→ **TASK TO CARRY OUT**
What lines below contain the word "javascript解释器内部实现系列"? Please pull each one out.

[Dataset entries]
☆ ☆ ☆ ☆ ☆

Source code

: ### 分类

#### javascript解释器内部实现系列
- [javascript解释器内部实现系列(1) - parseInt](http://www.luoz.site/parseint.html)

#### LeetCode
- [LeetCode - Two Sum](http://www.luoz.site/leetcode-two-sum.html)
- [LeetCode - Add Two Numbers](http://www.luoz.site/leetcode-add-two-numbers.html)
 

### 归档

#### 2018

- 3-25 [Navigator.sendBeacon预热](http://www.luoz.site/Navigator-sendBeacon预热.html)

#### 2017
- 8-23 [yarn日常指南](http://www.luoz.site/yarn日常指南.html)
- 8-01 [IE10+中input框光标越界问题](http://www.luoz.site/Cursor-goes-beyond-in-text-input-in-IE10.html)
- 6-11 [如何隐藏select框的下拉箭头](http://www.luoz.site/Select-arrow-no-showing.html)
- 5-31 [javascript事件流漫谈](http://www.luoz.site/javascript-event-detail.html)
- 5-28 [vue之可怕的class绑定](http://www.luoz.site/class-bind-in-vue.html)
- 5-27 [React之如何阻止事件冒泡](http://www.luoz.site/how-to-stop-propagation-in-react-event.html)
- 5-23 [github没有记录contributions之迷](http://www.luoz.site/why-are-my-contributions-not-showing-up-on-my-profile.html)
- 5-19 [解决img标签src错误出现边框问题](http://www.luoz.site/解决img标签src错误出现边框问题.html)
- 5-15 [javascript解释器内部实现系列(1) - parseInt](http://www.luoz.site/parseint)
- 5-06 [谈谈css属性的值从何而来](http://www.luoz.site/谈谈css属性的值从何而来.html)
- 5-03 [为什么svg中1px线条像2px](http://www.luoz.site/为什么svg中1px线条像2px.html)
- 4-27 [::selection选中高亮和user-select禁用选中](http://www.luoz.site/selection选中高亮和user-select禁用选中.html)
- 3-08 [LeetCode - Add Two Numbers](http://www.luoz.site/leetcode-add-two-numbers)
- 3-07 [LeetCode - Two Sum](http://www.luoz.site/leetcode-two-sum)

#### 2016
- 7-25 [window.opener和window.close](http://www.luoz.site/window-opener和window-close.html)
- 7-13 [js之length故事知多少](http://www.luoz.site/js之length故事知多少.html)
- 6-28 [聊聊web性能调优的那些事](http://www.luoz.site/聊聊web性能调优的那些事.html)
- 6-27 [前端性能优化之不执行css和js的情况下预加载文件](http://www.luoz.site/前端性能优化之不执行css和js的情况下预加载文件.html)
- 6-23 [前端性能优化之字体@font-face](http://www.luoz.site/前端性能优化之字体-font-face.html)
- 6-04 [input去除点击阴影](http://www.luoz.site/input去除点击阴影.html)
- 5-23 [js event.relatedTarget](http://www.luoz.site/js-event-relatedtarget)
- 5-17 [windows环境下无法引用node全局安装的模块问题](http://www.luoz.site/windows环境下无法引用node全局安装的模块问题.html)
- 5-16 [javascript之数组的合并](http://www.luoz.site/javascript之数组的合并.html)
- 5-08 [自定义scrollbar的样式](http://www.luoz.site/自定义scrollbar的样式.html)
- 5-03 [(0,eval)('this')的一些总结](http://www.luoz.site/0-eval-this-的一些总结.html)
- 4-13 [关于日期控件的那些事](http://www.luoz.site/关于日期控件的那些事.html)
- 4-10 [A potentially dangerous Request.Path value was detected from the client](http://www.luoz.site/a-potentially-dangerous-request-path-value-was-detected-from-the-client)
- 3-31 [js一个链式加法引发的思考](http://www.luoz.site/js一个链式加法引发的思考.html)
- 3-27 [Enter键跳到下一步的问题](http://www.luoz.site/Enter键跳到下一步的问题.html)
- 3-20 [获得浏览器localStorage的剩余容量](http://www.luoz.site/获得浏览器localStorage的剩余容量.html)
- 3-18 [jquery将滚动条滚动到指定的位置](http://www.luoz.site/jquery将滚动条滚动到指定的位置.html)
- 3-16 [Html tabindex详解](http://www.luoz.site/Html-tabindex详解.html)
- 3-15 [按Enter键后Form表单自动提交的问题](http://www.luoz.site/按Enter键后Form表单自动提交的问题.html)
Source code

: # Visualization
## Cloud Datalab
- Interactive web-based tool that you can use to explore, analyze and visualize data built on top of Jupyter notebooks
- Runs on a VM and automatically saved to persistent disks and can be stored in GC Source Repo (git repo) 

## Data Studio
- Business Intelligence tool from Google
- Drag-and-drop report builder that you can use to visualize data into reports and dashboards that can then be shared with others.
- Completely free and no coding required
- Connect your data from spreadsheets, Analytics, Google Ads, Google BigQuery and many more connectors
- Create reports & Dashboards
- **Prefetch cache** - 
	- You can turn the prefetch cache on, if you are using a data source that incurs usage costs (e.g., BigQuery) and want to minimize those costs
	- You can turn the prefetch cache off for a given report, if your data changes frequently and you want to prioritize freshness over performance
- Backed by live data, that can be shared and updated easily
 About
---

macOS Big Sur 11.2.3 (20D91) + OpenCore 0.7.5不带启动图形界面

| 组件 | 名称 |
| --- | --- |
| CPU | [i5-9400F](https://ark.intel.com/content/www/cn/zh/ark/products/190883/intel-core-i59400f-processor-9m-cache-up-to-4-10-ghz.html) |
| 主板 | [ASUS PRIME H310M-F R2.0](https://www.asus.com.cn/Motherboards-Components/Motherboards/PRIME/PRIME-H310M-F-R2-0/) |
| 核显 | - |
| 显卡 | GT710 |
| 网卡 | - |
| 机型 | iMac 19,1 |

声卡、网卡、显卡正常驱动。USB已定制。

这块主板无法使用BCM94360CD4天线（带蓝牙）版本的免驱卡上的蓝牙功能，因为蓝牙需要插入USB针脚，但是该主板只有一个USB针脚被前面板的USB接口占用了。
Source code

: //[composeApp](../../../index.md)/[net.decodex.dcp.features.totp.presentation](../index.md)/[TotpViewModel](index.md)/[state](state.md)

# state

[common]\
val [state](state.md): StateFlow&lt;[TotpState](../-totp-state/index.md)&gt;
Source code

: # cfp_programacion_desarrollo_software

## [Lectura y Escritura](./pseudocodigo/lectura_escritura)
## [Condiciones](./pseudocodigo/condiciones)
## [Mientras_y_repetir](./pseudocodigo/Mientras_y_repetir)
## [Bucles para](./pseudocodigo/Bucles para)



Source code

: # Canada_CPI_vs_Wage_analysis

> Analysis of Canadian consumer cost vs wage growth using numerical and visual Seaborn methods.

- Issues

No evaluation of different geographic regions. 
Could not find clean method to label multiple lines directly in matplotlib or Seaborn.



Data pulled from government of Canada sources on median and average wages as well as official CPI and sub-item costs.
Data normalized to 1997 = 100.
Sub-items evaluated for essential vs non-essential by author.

☆ ☆ ☆ ☆ ☆

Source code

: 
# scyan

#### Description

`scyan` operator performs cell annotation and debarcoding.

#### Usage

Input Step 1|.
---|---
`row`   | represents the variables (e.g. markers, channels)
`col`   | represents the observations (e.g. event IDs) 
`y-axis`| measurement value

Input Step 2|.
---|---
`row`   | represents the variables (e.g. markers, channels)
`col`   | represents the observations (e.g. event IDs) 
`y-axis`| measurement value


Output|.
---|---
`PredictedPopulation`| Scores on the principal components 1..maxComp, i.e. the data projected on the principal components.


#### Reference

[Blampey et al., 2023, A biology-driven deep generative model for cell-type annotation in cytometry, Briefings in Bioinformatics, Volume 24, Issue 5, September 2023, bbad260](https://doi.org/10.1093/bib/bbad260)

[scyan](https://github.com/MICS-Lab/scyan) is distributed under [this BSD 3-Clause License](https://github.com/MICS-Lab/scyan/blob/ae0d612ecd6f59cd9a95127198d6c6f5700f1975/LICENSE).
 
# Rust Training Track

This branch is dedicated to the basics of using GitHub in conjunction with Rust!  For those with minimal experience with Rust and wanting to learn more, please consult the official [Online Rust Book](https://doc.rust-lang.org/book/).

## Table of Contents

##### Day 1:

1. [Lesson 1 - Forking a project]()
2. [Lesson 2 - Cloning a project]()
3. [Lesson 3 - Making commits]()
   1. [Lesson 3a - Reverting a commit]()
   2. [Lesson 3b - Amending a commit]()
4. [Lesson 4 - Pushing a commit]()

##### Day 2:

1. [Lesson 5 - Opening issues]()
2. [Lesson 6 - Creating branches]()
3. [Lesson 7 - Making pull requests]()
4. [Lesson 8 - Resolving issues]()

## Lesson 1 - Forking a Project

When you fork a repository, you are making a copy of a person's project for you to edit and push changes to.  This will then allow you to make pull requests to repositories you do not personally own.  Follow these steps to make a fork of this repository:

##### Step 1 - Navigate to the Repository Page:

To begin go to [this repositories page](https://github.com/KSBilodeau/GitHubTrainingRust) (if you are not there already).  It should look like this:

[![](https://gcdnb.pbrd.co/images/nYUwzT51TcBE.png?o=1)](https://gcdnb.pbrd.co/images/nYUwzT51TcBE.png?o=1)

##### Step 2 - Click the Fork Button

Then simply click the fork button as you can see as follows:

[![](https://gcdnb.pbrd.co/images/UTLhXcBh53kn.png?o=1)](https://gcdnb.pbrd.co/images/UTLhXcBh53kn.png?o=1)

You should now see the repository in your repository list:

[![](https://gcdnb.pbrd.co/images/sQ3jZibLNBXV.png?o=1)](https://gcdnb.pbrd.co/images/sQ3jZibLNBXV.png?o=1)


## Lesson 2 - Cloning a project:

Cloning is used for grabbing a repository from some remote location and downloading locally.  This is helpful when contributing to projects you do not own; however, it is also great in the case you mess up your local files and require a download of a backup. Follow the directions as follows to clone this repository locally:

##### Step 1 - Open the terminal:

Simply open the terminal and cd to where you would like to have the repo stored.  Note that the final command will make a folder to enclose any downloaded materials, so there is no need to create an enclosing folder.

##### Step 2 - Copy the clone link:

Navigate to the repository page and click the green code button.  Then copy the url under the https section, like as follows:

☆ ☆ ☆ ☆ ☆

→ **RESULT OF THIS TASK**
#### javascript解释器内部实现系列
- [javascript解释器内部实现系列(1) - parseInt](http://www.luoz.site/parseint.html)
- 5-15 [javascript解释器内部实现系列(1) - parseInt](http://www.luoz.site/parseint)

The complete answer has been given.